Abstracts of Clinical Meeting on 12-July-2002
UKMF Pilot Study: The Mini-allograft Trial
Dr Cathy Williams, Senior Lecturer and Honorary Consultant Haematologist, Christie Hospital, Manchester
This trial received MREC approval in April 2001 and several centres had LREC approval by late 2001. The trial is therefore still in its early stages. To date, 7 patients have been entered into the trial from 4 centres. Of these 7, all have completed their autograft successfully and 3 have gone onto to receive a mini-allograft.

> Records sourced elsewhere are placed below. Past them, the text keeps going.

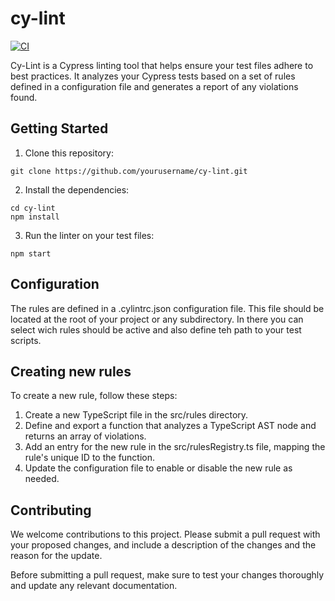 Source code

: # cy-lint

[![CI](https://github.com/Rlyehan/cy-lint/actions/workflows/main.yml/badge.svg?branch=main)](https://github.com/Rlyehan/cy-lint/actions/workflows/main.yml)

Cy-Lint is a Cypress linting tool that helps ensure your test files adhere to best practices. It analyzes your Cypress tests based on a set of rules defined in a configuration file and generates a report of any violations found.

## Getting Started

1. Clone this repository:

```
git clone https://github.com/yourusername/cy-lint.git
```

2. Install the dependencies:

```
cd cy-lint
npm install
```

3. Run the linter on your test files:

```
npm start 
```

## Configuration

The rules are defined in a .cylintrc.json configuration file. This file should be located at the root of your project or any subdirectory.
In there you can select wich rules should be active and also define teh path to your test scripts.

## Creating new rules

To create a new rule, follow these steps:

1. Create a new TypeScript file in the src/rules directory.
2. Define and export a function that analyzes a TypeScript AST node and returns an array of violations.
3. Add an entry for the new rule in the src/rulesRegistry.ts file, mapping the rule's unique ID to the function.
4. Update the configuration file to enable or disable the new rule as needed.

## Contributing

We welcome contributions to this project. Please submit a pull request with your proposed changes, and include a description of the changes and the reason for the update.

Before submitting a pull request, make sure to test your changes thoroughly and update any relevant documentation.
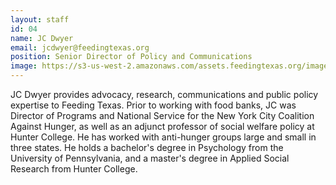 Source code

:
 ```yaml
---
layout: staff
id: 04
name: JC Dwyer
email: jcdwyer@feedingtexas.org
position: Senior Director of Policy and Communications
image: https://s3-us-west-2.amazonaws.com/assets.feedingtexas.org/images/staff/jc-dwyer.JPG
---
```


JC Dwyer provides advocacy, research, communications and public policy expertise to Feeding Texas. Prior to working with food banks, JC was Director of Programs and National Service for the New York City Coalition Against Hunger, as well as an adjunct professor of social welfare policy at Hunter College. He has worked with anti-hunger groups large and small in three states. He holds a bachelor's degree in Psychology from the University of Pennsylvania, and a master's degree in Applied Social Research from Hunter College. 

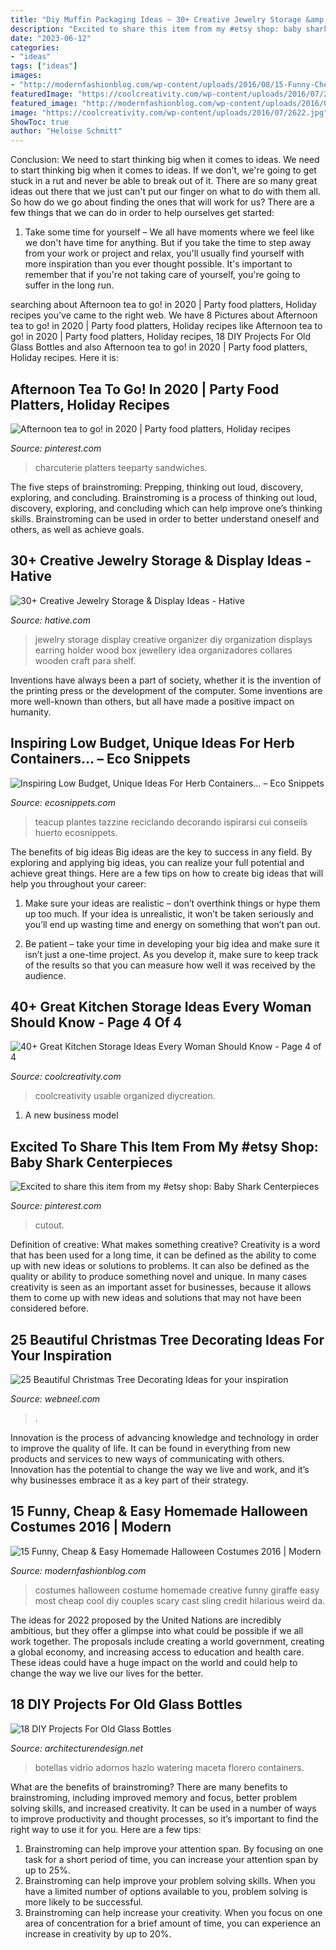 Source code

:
 ```yaml
---
title: "Diy Muffin Packaging Ideas ~ 30+ Creative Jewelry Storage &amp; Display Ideas"
description: "Excited to share this item from my #etsy shop: baby shark centerpieces"
date: "2023-06-12"
categories:
- "ideas"
tags: ["ideas"]
images:
- "http://modernfashionblog.com/wp-content/uploads/2016/08/15-Funny-Cheap-Easy-Homemade-Halloween-Costumes-2016-12.jpg"
featuredImage: "https://coolcreativity.com/wp-content/uploads/2016/07/2622.jpg"
featured_image: "http://modernfashionblog.com/wp-content/uploads/2016/08/15-Funny-Cheap-Easy-Homemade-Halloween-Costumes-2016-12.jpg"
image: "https://coolcreativity.com/wp-content/uploads/2016/07/2622.jpg"
ShowToc: true
author: "Heloise Schmitt"
---
```



Conclusion: We need to start thinking big when it comes to ideas.
We need to start thinking big when it comes to ideas. If we don't, we're going to get stuck in a rut and never be able to break out of it. There are so many great ideas out there that we just can't put our finger on what to do with them all. So how do we go about finding the ones that will work for us? There are a few things that we can do in order to help ourselves get started: 
1) Take some time for yourself – We all have moments where we feel like we don't have time for anything. But if you take the time to step away from your work or project and relax, you'll usually find yourself with more inspiration than you ever thought possible. It's important to remember that if you're not taking care of yourself, you're going to suffer in the long run.

	

		
searching about Afternoon tea to go! in 2020 | Party food platters, Holiday recipes you've came to the right web. We have 8 Pictures about Afternoon tea to go! in 2020 | Party food platters, Holiday recipes like Afternoon tea to go! in 2020 | Party food platters, Holiday recipes, 18 DIY Projects For Old Glass Bottles and also Afternoon tea to go! in 2020 | Party food platters, Holiday recipes. Here it is:
		
    
## Afternoon Tea To Go! In 2020 | Party Food Platters, Holiday Recipes

<img loading=lazy src="https://i.pinimg.com/736x/a3/39/1a/a3391aba46df2aa642211936eaa191d3.jpg" onerror="this.onerror=null;this.src='https://tse3.mm.bing.net/th?id=OIP.hsUPqn1p8Att9LO3o3WIngHaJ3&amp;pid=15.1';" alt="Afternoon tea to go! in 2020 | Party food platters, Holiday recipes">

_Source: pinterest.com_

>charcuterie platters teeparty sandwiches. 

	

The five steps of brainstroming: Prepping, thinking out loud, discovery, exploring, and concluding.
Brainstroming is a process of thinking out loud, discovery, exploring, and concluding which can help improve one’s thinking skills. Brainstroming can be used in order to better understand oneself and others, as well as achieve goals.

    
## 30+ Creative Jewelry Storage &amp; Display Ideas - Hative

<img loading=lazy src="https://hative.com/wp-content/uploads/2015/01/jewelry-storage-display-ideas/25-jewelry-storage-display-ideas.jpg" onerror="this.onerror=null;this.src='https://tse1.mm.bing.net/th?id=OIP.2d8TlFESoVRosgNBgj1dKQHaJ4&amp;pid=15.1';" alt="30+ Creative Jewelry Storage &amp; Display Ideas - Hative">

_Source: hative.com_

>jewelry storage display creative organizer diy organization displays earring holder wood box jewellery idea organizadores collares wooden craft para shelf. 

	

Inventions have always been a part of society, whether it is the invention of the printing press or the development of the computer. Some inventions are more well-known than others, but all have made a positive impact on humanity.

    
## Inspiring Low Budget, Unique Ideas For Herb Containers… – Eco Snippets

<img loading=lazy src="https://www.ecosnippets.com/wp-content/uploads/2015/07/herb-container-ideas-11.jpg" onerror="this.onerror=null;this.src='https://tse1.mm.bing.net/th?id=OIP.2gNfp99xpew1cQ52Gvi7RgHaLH&amp;pid=15.1';" alt="Inspiring Low Budget, Unique Ideas For Herb Containers… – Eco Snippets">

_Source: ecosnippets.com_

>teacup plantes tazzine reciclando decorando ispirarsi cui conseils huerto ecosnippets. 

	

The benefits of big ideas
Big ideas are the key to success in any field. By exploring and applying big ideas, you can realize your full potential and achieve great things. Here are a few tips on how to create big ideas that will help you throughout your career:
1. Make sure your ideas are realistic – don’t overthink things or hype them up too much. If your idea is unrealistic, it won’t be taken seriously and you’ll end up wasting time and energy on something that won’t pan out.

2. Be patient – take your time in developing your big idea and make sure it isn’t just a one-time project. As you develop it, make sure to keep track of the results so that you can measure how well it was received by the audience.


    
## 40+ Great Kitchen Storage Ideas Every Woman Should Know - Page 4 Of 4

<img loading=lazy src="https://coolcreativity.com/wp-content/uploads/2016/07/2622.jpg" onerror="this.onerror=null;this.src='https://tse4.mm.bing.net/th?id=OIP.A6fXf6CusskIyK63w01lpQHaMS&amp;pid=15.1';" alt="40+ Great Kitchen Storage Ideas Every Woman Should Know - Page 4 of 4">

_Source: coolcreativity.com_

>coolcreativity usable organized diycreation. 

	

1. A new business model 

    
## Excited To Share This Item From My #etsy Shop: Baby Shark Centerpieces

<img loading=lazy src="https://i.pinimg.com/736x/f5/a5/27/f5a52727a191bb9cc967ce53bb9b17ae.jpg" onerror="this.onerror=null;this.src='https://tse4.mm.bing.net/th?id=OIP.REdhLRnZVL6FeAaEgfCWCAHaJ3&amp;pid=15.1';" alt="Excited to share this item from my #etsy shop: Baby Shark Centerpieces">

_Source: pinterest.com_

>cutout. 

	

Definition of creative: What makes something creative?
Creativity is a word that has been used for a long time, it can be defined as the ability to come up with new ideas or solutions to problems. It can also be defined as the quality or ability to produce something novel and unique. In many cases creativity is seen as an important asset for businesses, because it allows them to come up with new ideas and solutions that may not have been considered before.

    
## 25 Beautiful Christmas Tree Decorating Ideas For Your Inspiration

<img loading=lazy src="https://webneel.com/daily/sites/default/files/images/daily/12-2013/15-christmas-tree-decorating-ideas.jpg" onerror="this.onerror=null;this.src='https://tse3.mm.bing.net/th?id=OIP.Edas8W1NPmZb-J6qr67ijAHaLH&amp;pid=15.1';" alt="25 Beautiful Christmas Tree Decorating Ideas for your inspiration">

_Source: webneel.com_

>. 

	

Innovation is the process of advancing knowledge and technology in order to improve the quality of life. It can be found in everything from new products and services to new ways of communicating with others. Innovation has the potential to change the way we live and work, and it’s why businesses embrace it as a key part of their strategy.

    
## 15 Funny, Cheap &amp; Easy Homemade Halloween Costumes 2016 | Modern

<img loading=lazy src="http://modernfashionblog.com/wp-content/uploads/2016/08/15-Funny-Cheap-Easy-Homemade-Halloween-Costumes-2016-12.jpg" onerror="this.onerror=null;this.src='https://tse2.mm.bing.net/th?id=OIP.QocpSF396rEjlA6TWRQmiQHaHl&amp;pid=15.1';" alt="15 Funny, Cheap &amp; Easy Homemade Halloween Costumes 2016 | Modern">

_Source: modernfashionblog.com_

>costumes halloween costume homemade creative funny giraffe easy most cheap cool diy couples scary cast sling credit hilarious weird da. 

	

The ideas for 2022 proposed by the United Nations are incredibly ambitious, but they offer a glimpse into what could be possible if we all work together. The proposals include creating a world government, creating a global economy, and increasing access to education and health care. These ideas could have a huge impact on the world and could help to change the way we live our lives for the better.

    
## 18 DIY Projects For Old Glass Bottles

<img loading=lazy src="https://cdn.architecturendesign.net/wp-content/uploads/2015/09/AD-DIY-Projects-For-Old-Glass-Bottles-16.jpg" onerror="this.onerror=null;this.src='https://tse1.mm.bing.net/th?id=OIP.PxeHN-CTz1kaOG121OM3-QHaJY&amp;pid=15.1';" alt="18 DIY Projects For Old Glass Bottles">

_Source: architecturendesign.net_

>botellas vidrio adornos hazlo watering maceta florero containers. 

	

What are the benefits of brainstroming?
There are many benefits to brainstroming, including improved memory and focus, better problem solving skills, and increased creativity. It can be used in a number of ways to improve productivity and thought processes, so it’s important to find the right way to use it for you. Here are a few tips: 
1. Brainstroming can help improve your attention span. By focusing on one task for a short period of time, you can increase your attention span by up to 25%. 
2. Brainstroming can help improve your problem solving skills. When you have a limited number of options available to you, problem solving is more likely to be successful. 
3. Brainstroming can help increase your creativity. When you focus on one area of concentration for a brief amount of time, you can experience an increase in creativity by up to 20%.

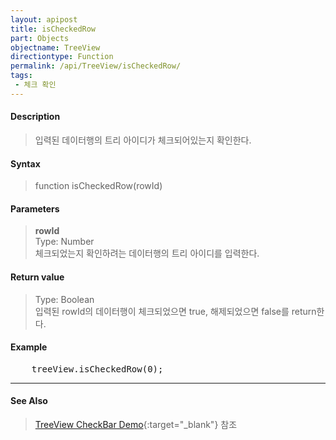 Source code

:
 ```yaml
---
layout: apipost
title: isCheckedRow
part: Objects
objectname: TreeView
directiontype: Function
permalink: /api/TreeView/isCheckedRow/
tags:
 - 체크 확인
---
```



#### Description

> 입력된 데이터행의 트리 아이디가 체크되어있는지 확인한다.

#### Syntax

> function isCheckedRow(rowId)

#### Parameters

> **rowId**  
> Type: Number  
> 체크되었는지 확인하려는 데이터행의 트리 아이디를 입력한다.  

#### Return value

> Type: Boolean  
> 입력된 rowId의 데이터행이 체크되었으면 true, 해제되었으면 false를 return한다.  

#### Example

<pre class="prettyprint">
    treeView.isCheckedRow(0);
</pre>

---
#### See Also

> [TreeView CheckBar Demo](http://demo.realgrid.net/Demo/TreeCheckBar){:target="_blank"} 참조    
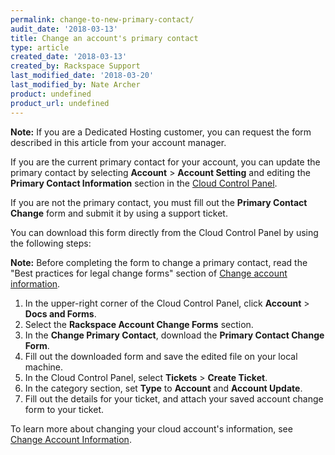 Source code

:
 ```yaml
---
permalink: change-to-new-primary-contact/
audit_date: '2018-03-13'
title: Change an account's primary contact
type: article
created_date: '2018-03-13'
created_by: Rackspace Support
last_modified_date: '2018-03-20'
last_modified_by: Nate Archer
product: undefined
product_url: undefined
---
```


**Note:** If you are a Dedicated Hosting customer, you can request the form described in this article from your account manager.

If you are the current primary contact for your account, you can update the primary contact by selecting **Account** > **Account Setting** and editing the **Primary Contact Information** section in the [Cloud Control Panel](http://mycloud.rackspace.com).

If you are not the primary contact, you must fill out the **Primary
Contact Change** form and submit it by using a support ticket.

You can download this form directly from the Cloud Control Panel by using the following steps:

**Note:** Before completing the form to change a primary contact, read the "Best practices for legal change forms" section of [Change account information](/how-to/change-account-information).

1. In the upper-right corner of the Cloud Control Panel, click **Account** > **Docs and Forms**.
2. Select the **Rackspace Account Change Forms** section.
3. In the **Change Primary Contact**, download the **Primary Contact Change Form**.
4. Fill out the downloaded form and save the edited file on your local machine.
5. In the Cloud Control Panel, select **Tickets** > **Create Ticket**.
6. In the category section, set **Type** to **Account** and **Account Update**.
7. Fill out the details for your ticket, and attach your saved account change form to your ticket.

To learn more about changing your cloud account's information, see
[Change Account Information](/how-to/change-account-information).
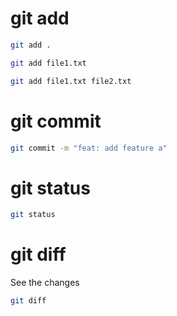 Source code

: # git add

```bash
git add .
```

```bash
git add file1.txt
```

```bash
git add file1.txt file2.txt
```

# git commit

```bash
git commit -m "feat: add feature a"
```

# git status

```bash
git status
```

# git diff

See the changes

```bash
git diff
```
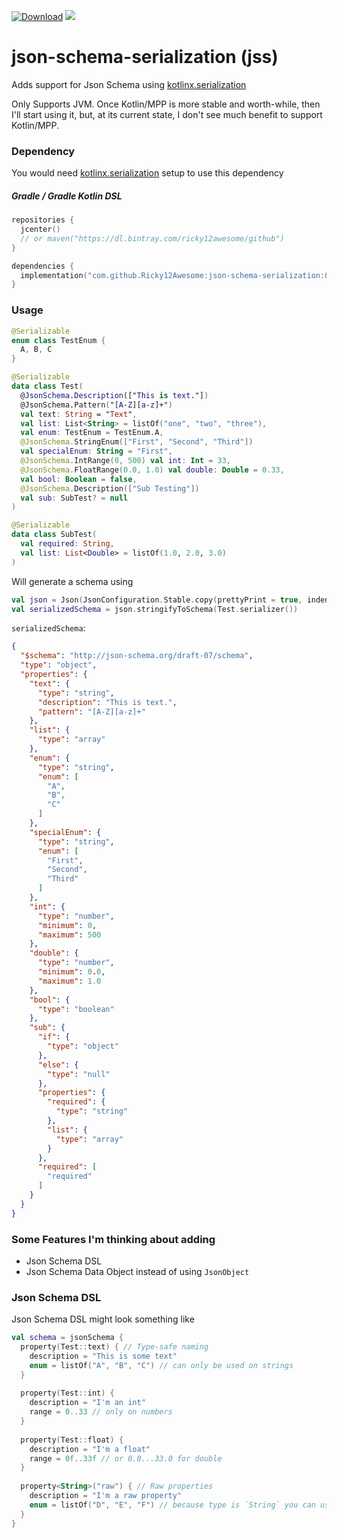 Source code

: [![Download](https://api.bintray.com/packages/ricky12awesome/github/json-schema-serialization/images/download.svg)](https://bintray.com/ricky12awesome/github/json-schema-serialization/_latestVersion)
[![](https://jitpack.io/v/Ricky12Awesome/json-schema-serialization.svg)](https://jitpack.io/#Ricky12Awesome/json-schema-serialization)

# json-schema-serialization (jss)
Adds support for Json Schema using [kotlinx.serialization](https://github.com/Kotlin/kotlinx.serialization)

Only Supports JVM. Once Kotlin/MPP is more stable and worth-while, then I'll start using it,
but, at its current state, I don't see much benefit to support Kotlin/MPP.

### Dependency
You would need [kotlinx.serialization](https://github.com/Kotlin/kotlinx.serialization) setup to use this dependency
##### Gradle / Gradle Kotlin DSL

```kotlin
repositories {
  jcenter()  
  // or maven("https://dl.bintray.com/ricky12awesome/github")
}

dependencies {
  implementation("com.github.Ricky12Awesome:json-schema-serialization:0.5.2")
}
```

### Usage

```kotlin
@Serializable
enum class TestEnum {
  A, B, C
}

@Serializable
data class Test(
  @JsonSchema.Description(["This is text."])
  @JsonSchema.Pattern("[A-Z][a-z]+")
  val text: String = "Text",
  val list: List<String> = listOf("one", "two", "three"),
  val enum: TestEnum = TestEnum.A,
  @JsonSchema.StringEnum(["First", "Second", "Third"])
  val specialEnum: String = "First",
  @JsonSchema.IntRange(0, 500) val int: Int = 33,
  @JsonSchema.FloatRange(0.0, 1.0) val double: Double = 0.33,
  val bool: Boolean = false,
  @JsonSchema.Description(["Sub Testing"])
  val sub: SubTest? = null
)

@Serializable
data class SubTest(
  val required: String,
  val list: List<Double> = listOf(1.0, 2.0, 3.0)
)
```
Will generate a schema using

```kotlin
val json = Json(JsonConfiguration.Stable.copy(prettyPrint = true, indent = "  "))
val serializedSchema = json.stringifyToSchema(Test.serializer())
```
`serializedSchema`:
```json
{
  "$schema": "http://json-schema.org/draft-07/schema",
  "type": "object",
  "properties": {
    "text": {
      "type": "string",
      "description": "This is text.",
      "pattern": "[A-Z][a-z]+"
    },
    "list": {
      "type": "array"
    },
    "enum": {
      "type": "string",
      "enum": [
        "A",
        "B",
        "C"
      ]
    },
    "specialEnum": {
      "type": "string",
      "enum": [
        "First",
        "Second",
        "Third"
      ]
    },
    "int": {
      "type": "number",
      "minimum": 0,
      "maximum": 500
    },
    "double": {
      "type": "number",
      "minimum": 0.0,
      "maximum": 1.0
    },
    "bool": {
      "type": "boolean"
    },
    "sub": {
      "if": {
        "type": "object"
      },
      "else": {
        "type": "null"
      },
      "properties": {
        "required": {
          "type": "string"
        },
        "list": {
          "type": "array"
        }
      },
      "required": [
        "required"
      ]
    }
  }
}
```

### Some Features I'm thinking about adding

- Json Schema DSL
- Json Schema Data Object instead of using `JsonObject`

### Json Schema DSL
Json Schema DSL might look something like

```kotlin
val schema = jsonSchema {
  property(Test::text) { // Type-safe naming
    description = "This is some text"
    enum = listOf("A", "B", "C") // can only be used on strings
  }
  
  property(Test::int) {
    description = "I'm an int"
    range = 0..33 // only on numbers
  }
  
  property(Test::float) {
    description = "I'm a float"
    range = 0f..33f // or 0.0...33.0 for double
  }
  
  property<String>("raw") { // Raw properties
    description = "I'm a raw property"
    enum = listOf("D", "E", "F") // because type is `String` you can use `enum`
  }
}
```

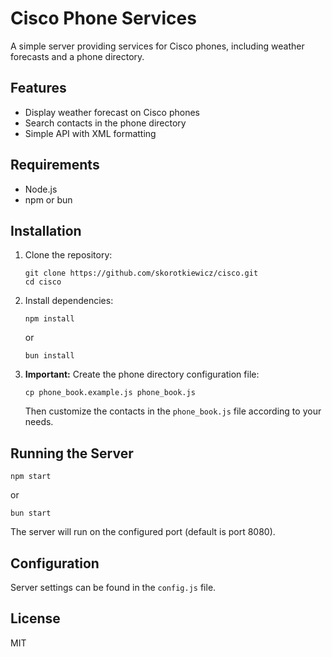 # Cisco Phone Services

A simple server providing services for Cisco phones, including weather forecasts and a phone directory.

## Features

- Display weather forecast on Cisco phones
- Search contacts in the phone directory
- Simple API with XML formatting

## Requirements

- Node.js
- npm or bun

## Installation

1. Clone the repository:
   ```
   git clone https://github.com/skorotkiewicz/cisco.git
   cd cisco
   ```

2. Install dependencies:
   ```
   npm install
   ```
   or
   ```
   bun install
   ```

3. **Important:** Create the phone directory configuration file:
   ```
   cp phone_book.example.js phone_book.js
   ```
   
   Then customize the contacts in the `phone_book.js` file according to your needs.

## Running the Server

```
npm start
```
or
```
bun start
```

The server will run on the configured port (default is port 8080).

## Configuration

Server settings can be found in the `config.js` file.

## License

MIT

The mean time between autograft and mini-allograft is 4.5 months. The mean time until neutrophil recovery in these patients following the mini-allograft was day +12.
There were no complications during the transplants, although one patient developed a gram negetive sepsis which responded to antibiotic therapy. Only one patient has developed GVHD and this is Grade 1 skin.
Of the other 4 patients, one withdrew consent for the mini-allograft and did not proceed, whilst the other three are all due to go ahead within the next month.
The dose of Campath originally recommended in the mini-allograft protocol (100mg) was empirical. There is now recognition that whilst it helps prevent GVHD it may not be optimal with regard to infective complications following the transplant or allow the best disease response. A de-escalation study looking at lower doses (cohorts of 60mg, 40mg, 30mg and 20mg) is now underway in the UK and an application has been submitted to MREC to allow this amendment in the Myeloma Mini-allograft Trial.